To all his mediations or arbitrations Lloyd brings with him the perspective acquired from trying jury cases to verdict in most of Connecticut’s judicial districts, or handling those trial court determinations through the appellate process.  

  • A wrongful death verdict at the New Haven Superior Court involved a decedent who lost his life while a passenger in a tow truck that drove into the undercarriage of a tractor trailer that sat astride a New Haven road.  
  • At the Stamford Superior Court he tried a case of first impression in Connecticut, initially before the late Judge Thomas Nadeau, and thereafter (after return from the Connecticut Supreme Court) before Judge Tag Adams, involving a claim against a custody visitation monitor, stemming from an incident in which a minor child of an Iranian couple was kidnapped by an estranged husband and removed to their home country of Iran, never to be within reach of the distraught mother again (Mirjavadi v. Vakilzadeh).  
  • At the Connecticut Supreme Court his was the now-seminal case in Connecticut on common law indemnity (Skuzinski v. Bouchard Fuels).  

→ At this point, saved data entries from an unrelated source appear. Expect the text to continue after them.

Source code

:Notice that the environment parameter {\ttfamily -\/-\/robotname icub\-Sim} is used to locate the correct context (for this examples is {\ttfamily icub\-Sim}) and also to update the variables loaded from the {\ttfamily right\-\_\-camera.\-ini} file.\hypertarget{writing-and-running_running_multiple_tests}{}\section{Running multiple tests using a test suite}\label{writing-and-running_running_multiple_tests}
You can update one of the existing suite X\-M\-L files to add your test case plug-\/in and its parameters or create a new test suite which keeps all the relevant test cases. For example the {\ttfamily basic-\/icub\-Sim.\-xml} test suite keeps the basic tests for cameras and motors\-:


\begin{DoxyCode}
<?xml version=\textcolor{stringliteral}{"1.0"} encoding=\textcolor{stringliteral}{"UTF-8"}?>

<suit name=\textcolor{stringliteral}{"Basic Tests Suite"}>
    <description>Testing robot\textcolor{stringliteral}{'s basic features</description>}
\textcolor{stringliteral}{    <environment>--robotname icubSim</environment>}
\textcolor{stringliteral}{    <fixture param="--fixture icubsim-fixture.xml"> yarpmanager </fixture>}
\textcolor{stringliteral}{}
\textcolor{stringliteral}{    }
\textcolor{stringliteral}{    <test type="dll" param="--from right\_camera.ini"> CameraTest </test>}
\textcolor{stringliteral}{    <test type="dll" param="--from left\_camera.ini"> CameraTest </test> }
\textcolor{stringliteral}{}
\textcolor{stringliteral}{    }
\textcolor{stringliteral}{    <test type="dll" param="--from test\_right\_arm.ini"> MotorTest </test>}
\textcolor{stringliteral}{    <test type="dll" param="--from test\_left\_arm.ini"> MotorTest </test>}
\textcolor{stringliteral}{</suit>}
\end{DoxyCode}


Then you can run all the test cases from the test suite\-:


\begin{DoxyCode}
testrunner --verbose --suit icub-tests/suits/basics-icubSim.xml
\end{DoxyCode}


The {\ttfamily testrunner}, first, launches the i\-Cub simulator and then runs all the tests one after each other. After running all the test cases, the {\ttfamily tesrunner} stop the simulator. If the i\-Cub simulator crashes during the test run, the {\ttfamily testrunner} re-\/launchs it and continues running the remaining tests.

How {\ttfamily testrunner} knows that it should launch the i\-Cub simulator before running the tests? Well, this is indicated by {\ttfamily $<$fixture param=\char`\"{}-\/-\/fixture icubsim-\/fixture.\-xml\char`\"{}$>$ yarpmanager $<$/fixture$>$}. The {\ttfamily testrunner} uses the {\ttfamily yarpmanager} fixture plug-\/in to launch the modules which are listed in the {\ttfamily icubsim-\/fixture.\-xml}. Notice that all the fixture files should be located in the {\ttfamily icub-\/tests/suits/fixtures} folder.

Throughout the past thirty-seven years of handling tort and insurance matters Lloyd has come to regard alternative dispute resolution as an invaluable tool for cost containment and achieving early resolution, as well as – in those situations where a case does not resolve – case preparation, as the ADR process itself allows all parties to evaluative their own position, the strength of their evidence, the quality of their testimony, and to learn how an objective, deliberative neutral views the underlying case.